__WORK ORDER__
I'd like the line containing "the line is" and every line below it, to the end of the material, repeated exactly and with nothing else.

---*---

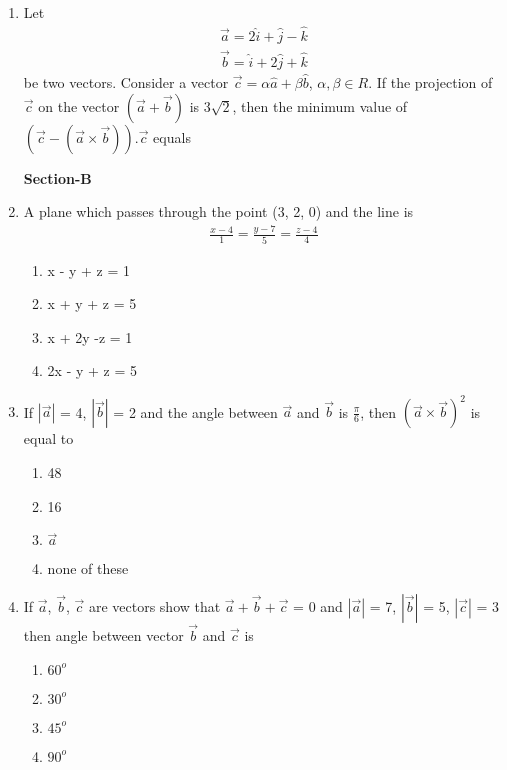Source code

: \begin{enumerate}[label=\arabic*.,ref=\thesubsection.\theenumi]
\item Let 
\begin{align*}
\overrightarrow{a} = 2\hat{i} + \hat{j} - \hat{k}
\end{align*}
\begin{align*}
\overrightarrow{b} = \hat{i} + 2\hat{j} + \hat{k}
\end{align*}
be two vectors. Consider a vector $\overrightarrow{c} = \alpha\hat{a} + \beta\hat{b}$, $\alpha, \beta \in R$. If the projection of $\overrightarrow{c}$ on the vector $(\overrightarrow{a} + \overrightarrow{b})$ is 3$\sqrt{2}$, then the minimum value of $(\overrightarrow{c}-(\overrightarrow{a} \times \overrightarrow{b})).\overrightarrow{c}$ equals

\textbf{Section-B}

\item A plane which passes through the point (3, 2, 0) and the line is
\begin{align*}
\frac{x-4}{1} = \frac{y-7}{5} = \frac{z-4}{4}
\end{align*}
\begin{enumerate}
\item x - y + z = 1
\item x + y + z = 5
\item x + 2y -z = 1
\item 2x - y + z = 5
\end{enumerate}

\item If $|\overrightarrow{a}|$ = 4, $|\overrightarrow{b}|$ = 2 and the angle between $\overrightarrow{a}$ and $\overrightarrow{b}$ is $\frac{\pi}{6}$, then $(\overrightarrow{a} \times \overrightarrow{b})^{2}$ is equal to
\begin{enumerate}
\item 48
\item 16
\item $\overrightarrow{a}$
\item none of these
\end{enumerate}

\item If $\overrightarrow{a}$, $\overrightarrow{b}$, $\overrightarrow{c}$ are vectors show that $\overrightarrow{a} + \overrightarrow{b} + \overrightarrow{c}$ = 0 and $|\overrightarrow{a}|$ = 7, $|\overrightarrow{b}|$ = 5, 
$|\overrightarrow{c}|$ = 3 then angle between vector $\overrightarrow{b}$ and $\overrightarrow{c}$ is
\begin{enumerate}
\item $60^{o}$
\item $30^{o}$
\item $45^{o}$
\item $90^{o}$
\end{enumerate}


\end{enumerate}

---*---

__TASK RESPONSE__
\item A plane which passes through the point (3, 2, 0) and the line is
\begin{align*}
\frac{x-4}{1} = \frac{y-7}{5} = \frac{z-4}{4}
\end{align*}
\begin{enumerate}
\item x - y + z = 1
\item x + y + z = 5
\item x + 2y -z = 1
\item 2x - y + z = 5
\end{enumerate}

\item If $|\overrightarrow{a}|$ = 4, $|\overrightarrow{b}|$ = 2 and the angle between $\overrightarrow{a}$ and $\overrightarrow{b}$ is $\frac{\pi}{6}$, then $(\overrightarrow{a} \times \overrightarrow{b})^{2}$ is equal to
\begin{enumerate}
\item 48
\item 16
\item $\overrightarrow{a}$
\item none of these
\end{enumerate}

\item If $\overrightarrow{a}$, $\overrightarrow{b}$, $\overrightarrow{c}$ are vectors show that $\overrightarrow{a} + \overrightarrow{b} + \overrightarrow{c}$ = 0 and $|\overrightarrow{a}|$ = 7, $|\overrightarrow{b}|$ = 5, 
$|\overrightarrow{c}|$ = 3 then angle between vector $\overrightarrow{b}$ and $\overrightarrow{c}$ is
\begin{enumerate}
\item $60^{o}$
\item $30^{o}$
\item $45^{o}$
\item $90^{o}$
\end{enumerate}


\end{enumerate}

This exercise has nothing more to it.